Extracted data entries

—————

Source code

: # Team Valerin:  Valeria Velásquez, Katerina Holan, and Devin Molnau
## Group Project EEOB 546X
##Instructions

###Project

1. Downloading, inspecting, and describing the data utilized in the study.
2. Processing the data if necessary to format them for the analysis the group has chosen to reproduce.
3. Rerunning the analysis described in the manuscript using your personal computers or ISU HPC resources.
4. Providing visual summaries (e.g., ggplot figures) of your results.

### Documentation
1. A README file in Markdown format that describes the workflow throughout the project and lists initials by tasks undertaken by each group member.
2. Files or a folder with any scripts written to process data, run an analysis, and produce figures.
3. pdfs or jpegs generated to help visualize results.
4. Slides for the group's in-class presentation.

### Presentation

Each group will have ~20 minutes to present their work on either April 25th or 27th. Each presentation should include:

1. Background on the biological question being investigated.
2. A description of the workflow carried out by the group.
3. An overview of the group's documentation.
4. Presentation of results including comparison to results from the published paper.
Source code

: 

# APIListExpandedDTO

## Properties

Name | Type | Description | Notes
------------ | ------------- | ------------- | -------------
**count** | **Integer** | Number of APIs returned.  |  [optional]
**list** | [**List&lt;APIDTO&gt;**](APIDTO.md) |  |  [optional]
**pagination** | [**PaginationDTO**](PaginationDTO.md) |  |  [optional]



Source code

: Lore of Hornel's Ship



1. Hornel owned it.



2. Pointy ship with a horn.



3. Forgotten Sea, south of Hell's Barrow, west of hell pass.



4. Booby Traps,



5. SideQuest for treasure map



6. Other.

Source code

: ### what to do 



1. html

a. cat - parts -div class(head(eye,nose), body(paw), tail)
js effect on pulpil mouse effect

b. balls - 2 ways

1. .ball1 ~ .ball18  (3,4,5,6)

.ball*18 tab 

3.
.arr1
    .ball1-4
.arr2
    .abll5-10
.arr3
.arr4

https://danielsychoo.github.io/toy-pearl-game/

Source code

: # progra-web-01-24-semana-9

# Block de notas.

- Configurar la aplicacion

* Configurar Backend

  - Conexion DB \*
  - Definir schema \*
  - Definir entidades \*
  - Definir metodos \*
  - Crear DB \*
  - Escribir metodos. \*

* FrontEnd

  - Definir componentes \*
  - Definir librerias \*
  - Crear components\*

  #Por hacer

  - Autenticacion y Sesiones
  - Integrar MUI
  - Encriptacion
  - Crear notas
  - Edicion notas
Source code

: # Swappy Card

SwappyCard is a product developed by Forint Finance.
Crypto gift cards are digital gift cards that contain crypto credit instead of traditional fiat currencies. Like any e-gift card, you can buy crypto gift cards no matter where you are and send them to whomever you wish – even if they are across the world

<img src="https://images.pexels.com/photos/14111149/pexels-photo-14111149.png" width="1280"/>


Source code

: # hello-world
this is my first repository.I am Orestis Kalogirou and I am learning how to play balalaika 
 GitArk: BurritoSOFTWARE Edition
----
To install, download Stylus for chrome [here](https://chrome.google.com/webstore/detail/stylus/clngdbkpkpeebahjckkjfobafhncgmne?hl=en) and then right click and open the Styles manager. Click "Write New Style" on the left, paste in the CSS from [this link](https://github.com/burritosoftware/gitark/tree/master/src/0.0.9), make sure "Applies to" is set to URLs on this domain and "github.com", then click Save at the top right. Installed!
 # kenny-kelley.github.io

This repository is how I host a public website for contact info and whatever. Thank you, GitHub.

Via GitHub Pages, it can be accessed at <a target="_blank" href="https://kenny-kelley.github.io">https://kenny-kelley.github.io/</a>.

—————

• _Problem to work on_
Return the entries above exactly as they were written.

• _Answer space_
Source code

: # Team Valerin:  Valeria Velásquez, Katerina Holan, and Devin Molnau
## Group Project EEOB 546X
##Instructions

###Project

1. Downloading, inspecting, and describing the data utilized in the study.
2. Processing the data if necessary to format them for the analysis the group has chosen to reproduce.
3. Rerunning the analysis described in the manuscript using your personal computers or ISU HPC resources.
4. Providing visual summaries (e.g., ggplot figures) of your results.

### Documentation
1. A README file in Markdown format that describes the workflow throughout the project and lists initials by tasks undertaken by each group member.
2. Files or a folder with any scripts written to process data, run an analysis, and produce figures.
3. pdfs or jpegs generated to help visualize results.
4. Slides for the group's in-class presentation.

### Presentation

Each group will have ~20 minutes to present their work on either April 25th or 27th. Each presentation should include:

1. Background on the biological question being investigated.
2. A description of the workflow carried out by the group.
3. An overview of the group's documentation.
4. Presentation of results including comparison to results from the published paper.
Source code

: 

# APIListExpandedDTO

## Properties

Name | Type | Description | Notes
------------ | ------------- | ------------- | -------------
**count** | **Integer** | Number of APIs returned.  |  [optional]
**list** | [**List&lt;APIDTO&gt;**](APIDTO.md) |  |  [optional]
**pagination** | [**PaginationDTO**](PaginationDTO.md) |  |  [optional]



Source code

: Lore of Hornel's Ship



1. Hornel owned it.



2. Pointy ship with a horn.



3. Forgotten Sea, south of Hell's Barrow, west of hell pass.



4. Booby Traps,



5. SideQuest for treasure map



6. Other.

Source code

: ### what to do 



1. html

a. cat - parts -div class(head(eye,nose), body(paw), tail)
js effect on pulpil mouse effect

b. balls - 2 ways

1. .ball1 ~ .ball18  (3,4,5,6)

.ball*18 tab 

3.
.arr1
    .ball1-4
.arr2
    .abll5-10
.arr3
.arr4

https://danielsychoo.github.io/toy-pearl-game/

Source code

: # progra-web-01-24-semana-9

# Block de notas.

- Configurar la aplicacion

* Configurar Backend

  - Conexion DB \*
  - Definir schema \*
  - Definir entidades \*
  - Definir metodos \*
  - Crear DB \*
  - Escribir metodos. \*

* FrontEnd

  - Definir componentes \*
  - Definir librerias \*
  - Crear components\*

  #Por hacer

  - Autenticacion y Sesiones
  - Integrar MUI
  - Encriptacion
  - Crear notas
  - Edicion notas
Source code

: # Swappy Card

SwappyCard is a product developed by Forint Finance.
Crypto gift cards are digital gift cards that contain crypto credit instead of traditional fiat currencies. Like any e-gift card, you can buy crypto gift cards no matter where you are and send them to whomever you wish – even if they are across the world

<img src="https://images.pexels.com/photos/14111149/pexels-photo-14111149.png" width="1280"/>


Source code

: # hello-world
this is my first repository.I am Orestis Kalogirou and I am learning how to play balalaika 
 GitArk: BurritoSOFTWARE Edition
----
To install, download Stylus for chrome [here](https://chrome.google.com/webstore/detail/stylus/clngdbkpkpeebahjckkjfobafhncgmne?hl=en) and then right click and open the Styles manager. Click "Write New Style" on the left, paste in the CSS from [this link](https://github.com/burritosoftware/gitark/tree/master/src/0.0.9), make sure "Applies to" is set to URLs on this domain and "github.com", then click Save at the top right. Installed!
 # kenny-kelley.github.io

This repository is how I host a public website for contact info and whatever. Thank you, GitHub.

Via GitHub Pages, it can be accessed at <a target="_blank" href="https://kenny-kelley.github.io">https://kenny-kelley.github.io/</a>.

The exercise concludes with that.